◆ WORK INSTRUCTIONS ◆
Where the data below has the string "indicates", return the whole line.

-- TASK MATERIAL follows --

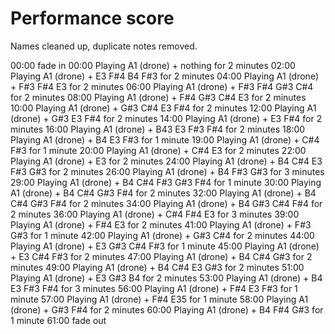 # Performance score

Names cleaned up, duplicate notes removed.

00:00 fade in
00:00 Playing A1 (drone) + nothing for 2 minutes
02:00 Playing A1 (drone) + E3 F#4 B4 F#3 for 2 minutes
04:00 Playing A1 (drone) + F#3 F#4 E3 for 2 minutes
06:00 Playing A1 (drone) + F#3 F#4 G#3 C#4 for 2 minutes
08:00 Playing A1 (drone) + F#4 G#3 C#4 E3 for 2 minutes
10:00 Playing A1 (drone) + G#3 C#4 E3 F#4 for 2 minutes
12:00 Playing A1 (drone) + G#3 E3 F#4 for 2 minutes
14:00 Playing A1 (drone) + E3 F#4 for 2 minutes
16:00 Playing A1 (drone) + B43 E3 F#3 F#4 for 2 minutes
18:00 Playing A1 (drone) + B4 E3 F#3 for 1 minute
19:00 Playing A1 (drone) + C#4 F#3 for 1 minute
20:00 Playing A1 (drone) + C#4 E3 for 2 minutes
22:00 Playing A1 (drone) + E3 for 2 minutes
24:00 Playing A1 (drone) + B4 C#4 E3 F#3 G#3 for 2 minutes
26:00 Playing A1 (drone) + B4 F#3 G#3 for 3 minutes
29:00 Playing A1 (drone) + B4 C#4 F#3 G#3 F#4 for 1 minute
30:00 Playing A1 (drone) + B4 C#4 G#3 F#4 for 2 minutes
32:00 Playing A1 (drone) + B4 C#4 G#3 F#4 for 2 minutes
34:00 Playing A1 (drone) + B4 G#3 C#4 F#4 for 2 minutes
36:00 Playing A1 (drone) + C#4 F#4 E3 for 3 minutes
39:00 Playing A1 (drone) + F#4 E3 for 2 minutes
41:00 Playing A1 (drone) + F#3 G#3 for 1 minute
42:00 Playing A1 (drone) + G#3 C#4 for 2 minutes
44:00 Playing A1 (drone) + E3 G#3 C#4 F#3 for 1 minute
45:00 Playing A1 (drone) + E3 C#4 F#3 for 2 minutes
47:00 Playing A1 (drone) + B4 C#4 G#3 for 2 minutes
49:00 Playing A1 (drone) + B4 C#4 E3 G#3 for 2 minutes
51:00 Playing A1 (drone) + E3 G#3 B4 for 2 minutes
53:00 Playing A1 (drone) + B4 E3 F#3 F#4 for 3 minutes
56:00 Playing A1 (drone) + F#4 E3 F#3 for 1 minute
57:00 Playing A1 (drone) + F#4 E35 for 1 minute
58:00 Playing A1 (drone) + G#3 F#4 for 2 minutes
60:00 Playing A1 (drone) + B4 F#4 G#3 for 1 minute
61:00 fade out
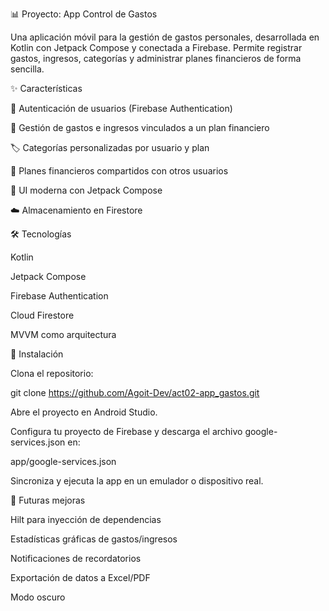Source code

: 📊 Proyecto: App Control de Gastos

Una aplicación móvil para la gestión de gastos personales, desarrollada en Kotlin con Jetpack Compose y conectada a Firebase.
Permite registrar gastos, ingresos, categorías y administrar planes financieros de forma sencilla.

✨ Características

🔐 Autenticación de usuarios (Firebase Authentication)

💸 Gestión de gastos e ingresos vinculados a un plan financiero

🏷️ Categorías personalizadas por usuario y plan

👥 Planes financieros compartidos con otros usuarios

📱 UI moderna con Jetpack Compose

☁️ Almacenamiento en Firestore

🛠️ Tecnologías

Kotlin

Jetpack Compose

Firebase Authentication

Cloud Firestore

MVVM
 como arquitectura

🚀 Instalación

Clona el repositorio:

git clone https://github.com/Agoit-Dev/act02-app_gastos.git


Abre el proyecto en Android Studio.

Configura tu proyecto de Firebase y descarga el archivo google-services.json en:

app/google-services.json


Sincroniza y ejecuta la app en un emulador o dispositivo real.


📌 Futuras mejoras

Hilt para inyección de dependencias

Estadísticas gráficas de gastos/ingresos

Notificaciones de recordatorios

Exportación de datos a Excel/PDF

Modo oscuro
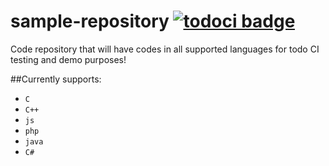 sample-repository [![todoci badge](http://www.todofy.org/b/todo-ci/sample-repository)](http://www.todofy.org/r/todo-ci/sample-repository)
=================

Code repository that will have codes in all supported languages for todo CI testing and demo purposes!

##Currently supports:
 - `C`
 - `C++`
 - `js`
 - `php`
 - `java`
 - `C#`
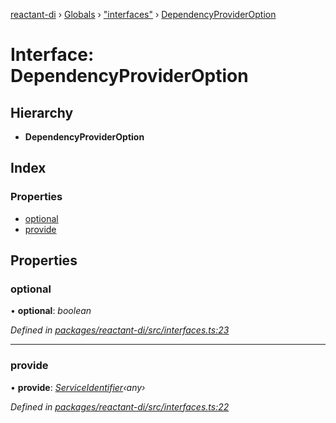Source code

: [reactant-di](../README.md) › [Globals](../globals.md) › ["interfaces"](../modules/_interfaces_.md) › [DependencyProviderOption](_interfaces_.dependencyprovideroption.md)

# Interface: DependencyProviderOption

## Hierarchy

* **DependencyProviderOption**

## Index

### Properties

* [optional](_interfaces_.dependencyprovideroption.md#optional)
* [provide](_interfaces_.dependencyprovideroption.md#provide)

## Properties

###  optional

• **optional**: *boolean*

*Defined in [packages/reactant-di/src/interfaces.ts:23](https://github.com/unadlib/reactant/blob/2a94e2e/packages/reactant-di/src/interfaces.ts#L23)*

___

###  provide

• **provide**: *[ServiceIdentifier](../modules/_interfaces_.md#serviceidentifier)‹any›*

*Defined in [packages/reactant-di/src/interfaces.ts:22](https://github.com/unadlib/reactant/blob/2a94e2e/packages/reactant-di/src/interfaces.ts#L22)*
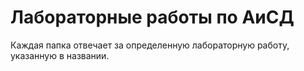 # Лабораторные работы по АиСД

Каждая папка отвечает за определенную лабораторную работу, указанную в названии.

-- TASK MATERIAL concluded --
-- TASK MATERIAL follows --

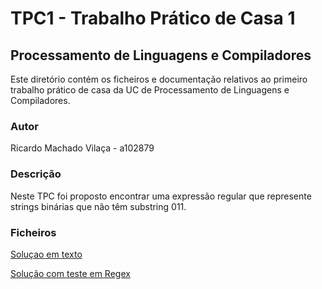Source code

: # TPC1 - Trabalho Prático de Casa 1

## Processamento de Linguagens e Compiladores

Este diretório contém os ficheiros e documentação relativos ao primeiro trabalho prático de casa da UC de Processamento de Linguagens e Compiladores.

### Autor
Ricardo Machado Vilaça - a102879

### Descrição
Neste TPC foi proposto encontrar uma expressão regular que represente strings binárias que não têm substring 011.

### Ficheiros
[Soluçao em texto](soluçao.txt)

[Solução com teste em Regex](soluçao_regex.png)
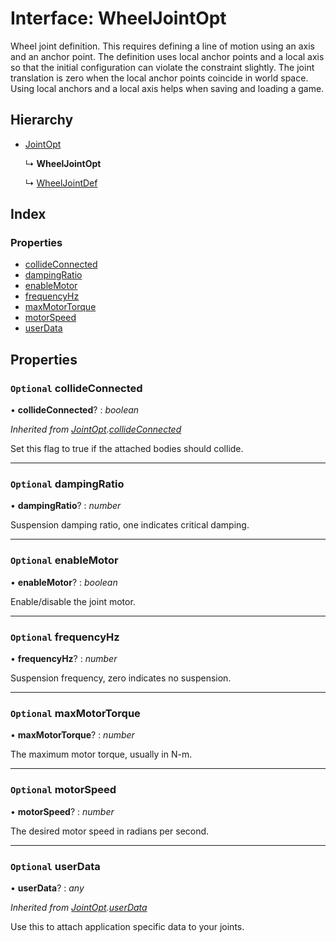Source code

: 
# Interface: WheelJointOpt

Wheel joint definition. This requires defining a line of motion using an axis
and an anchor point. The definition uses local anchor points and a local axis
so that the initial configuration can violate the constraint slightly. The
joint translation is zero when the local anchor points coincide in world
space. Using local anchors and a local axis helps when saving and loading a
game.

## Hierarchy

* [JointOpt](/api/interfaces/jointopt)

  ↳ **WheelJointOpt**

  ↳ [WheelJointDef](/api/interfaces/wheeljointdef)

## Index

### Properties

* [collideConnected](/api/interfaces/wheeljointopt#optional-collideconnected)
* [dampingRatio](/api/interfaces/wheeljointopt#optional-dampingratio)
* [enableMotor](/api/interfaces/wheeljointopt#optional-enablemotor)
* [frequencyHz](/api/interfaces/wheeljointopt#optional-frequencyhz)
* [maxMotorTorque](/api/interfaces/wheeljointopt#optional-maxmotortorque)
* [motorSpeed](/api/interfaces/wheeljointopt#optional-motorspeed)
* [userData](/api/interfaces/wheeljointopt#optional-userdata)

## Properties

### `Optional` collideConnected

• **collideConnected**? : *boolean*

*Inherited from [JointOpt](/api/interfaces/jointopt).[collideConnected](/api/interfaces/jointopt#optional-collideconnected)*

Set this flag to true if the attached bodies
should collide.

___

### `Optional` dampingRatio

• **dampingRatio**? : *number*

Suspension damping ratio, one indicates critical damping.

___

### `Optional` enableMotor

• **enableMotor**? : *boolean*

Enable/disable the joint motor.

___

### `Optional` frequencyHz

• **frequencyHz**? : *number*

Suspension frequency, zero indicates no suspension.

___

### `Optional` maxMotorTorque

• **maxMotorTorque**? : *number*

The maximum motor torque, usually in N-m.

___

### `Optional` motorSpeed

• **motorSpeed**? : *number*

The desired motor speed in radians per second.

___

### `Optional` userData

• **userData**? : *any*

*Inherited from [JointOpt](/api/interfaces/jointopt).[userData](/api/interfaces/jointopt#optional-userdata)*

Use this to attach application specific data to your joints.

-- TASK MATERIAL concluded --
-- TASK MATERIAL follows --

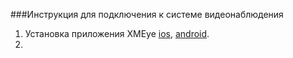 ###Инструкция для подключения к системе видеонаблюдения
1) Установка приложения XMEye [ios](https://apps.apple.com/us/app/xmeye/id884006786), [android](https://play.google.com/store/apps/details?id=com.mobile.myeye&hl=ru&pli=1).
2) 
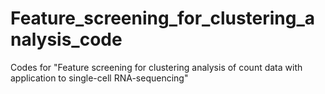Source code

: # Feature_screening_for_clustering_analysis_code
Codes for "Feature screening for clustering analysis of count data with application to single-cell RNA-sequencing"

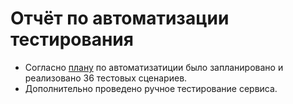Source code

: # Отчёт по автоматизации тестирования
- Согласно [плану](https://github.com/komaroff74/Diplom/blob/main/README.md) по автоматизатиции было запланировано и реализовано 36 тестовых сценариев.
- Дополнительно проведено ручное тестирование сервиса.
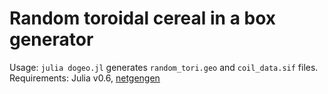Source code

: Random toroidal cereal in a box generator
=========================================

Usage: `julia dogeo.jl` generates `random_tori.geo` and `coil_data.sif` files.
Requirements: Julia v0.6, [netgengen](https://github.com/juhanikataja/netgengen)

-- TASK MATERIAL concluded --

◆ ANSWER SPACE ◆
Suspension damping ratio, one indicates critical damping.
Suspension frequency, zero indicates no suspension.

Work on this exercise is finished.